リーマン・ショック時から深刻になったゾンビ化
さて、東京商工リサーチのリポートによると、興味深いことに日本ではゾンビ企業は減ってきている、というのだ。ただし、日本にどれだけの「ゾンビ企業」がいるかは、正確な統計があるわけではない。そこで、東京商工リサーチがさまざまな角度から分析と推測を試みている点が、今回のリポートのキモなのだ。
日本企業のゾンビ化は、2008年のリーマン・ショック時から深刻になったという。2009年12月に中小企業金融円滑化法が施行され、困窮した中小企業の金融機関への返済猶予や金利減免が行われ、返済負担が減った。
金融円滑化法を申し込んだ件数は、2013年までの同法終了までに延べ437万件に達したが、1社で多くの金融機関に申し込んだため、実際に活用した企業数は不明だった。しかし、東京商工リサーチでは独自の取材によって約30万社と発表した。

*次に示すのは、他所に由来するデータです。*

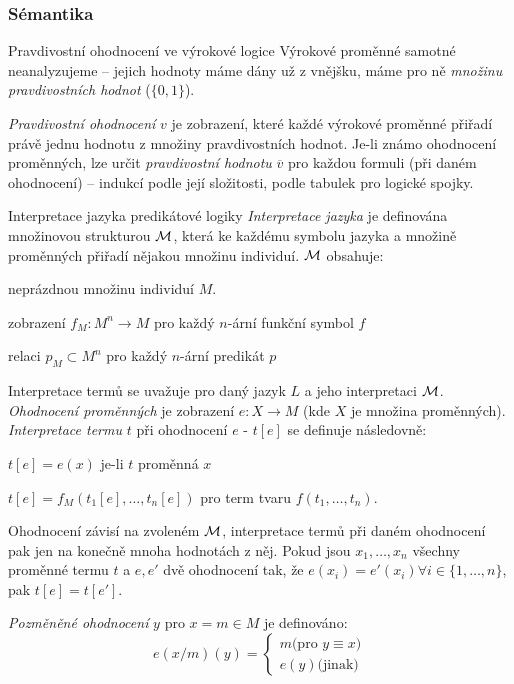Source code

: \subsubsection*{Sémantika}

\begin{definiceN}{Pravdivostní ohodnocení ve výrokové logice}
Výrokové proměnné samotné neanalyzujeme -- jejich hodnoty máme dány už z vnějšku, máme pro ně \emph{množinu pravdivostních hodnot} ($\{0,1\}$).

\emph{Pravdivostní ohodnocení} $v$ je zobrazení, které každé výrokové proměnné přiřadí právě jednu hodnotu z množiny pravdivostních hodnot. Je-li známo ohodnocení proměnných, lze určit \emph{pravdivostní hodnotu} $\overline{v}$ pro každou formuli (při daném ohodnocení) -- indukcí podle její složitosti, podle tabulek pro logické spojky. 
\end{definiceN}


\begin{definiceN}{Interpretace jazyka predikátové logiky}
\emph{Interpretace jazyka} je definována množinovou strukturou $\mathcal{M}$, která ke každému symbolu jazyka a množině proměnných přiřadí nějakou množinu individuí. $\mathcal{M}$ obsahuje:
\begin{pitemize}
    \item neprázdnou množinu individuí $M$.
    \item zobrazení $f_M:M^n\to M$ pro každý $n$-ární funkční symbol $f$
    \item relaci $p_M\subset M^n$ pro každý $n$-ární predikát $p$
\end{pitemize}

Interpretace termů se uvažuje pro daný jazyk $L$ a jeho interpretaci $\mathcal{M}$. \emph{Ohodnocení proměnných} je zobrazení $e:X\to M$ (kde $X$ je množina proměnných). \emph{Interpretace termu} $t$ při ohodnocení $e$ - $t[e]$ se definuje následovně:
\begin{pitemize}
    \item $t[e]=e(x)$ je-li $t$ proměnná $x$
    \item $t[e]=f_M(t_1[e],\dots,t_n[e])$ pro term tvaru $f(t_1,\dots,t_n)$.
\end{pitemize}
Ohodnocení závisí na zvoleném $\mathcal{M}$, interpretace termů při daném ohodnocení pak jen na konečně mnoha hodnotách z něj. Pokud jsou $x_1,\dots,x_n$ všechny proměnné termu $t$ a $e,e'$ dvě ohodnocení tak, že $e(x_i)=e'(x_i) \forall i\in\{1,\dots,n\}$, pak $t[e]=t[e']$.

\emph{Pozměněné ohodnocení} $y$ pro $x = m\in M$ je definováno: $$e(x/m)(y)=
    \begin{cases}
	m \text{(pro $y\equiv x$)} \\
	e(y) \text{(jinak)}
    \end{cases}
    $$
\end{definiceN}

政府は、経営コンサルタントなどで組織する中小企業再生支援協議会などをつくり、困窮した中小企業の経営改善に努めた。もっとも、なんとか資金繰りを果たした多くの中小企業はそこに足を運ばなかった。結局、ゾンビ企業とその予備軍が「野ざらし」となったまま約10年が経過し、こうした企業への抜本的対応ができないまま、コロナ禍に見舞われたわけだ。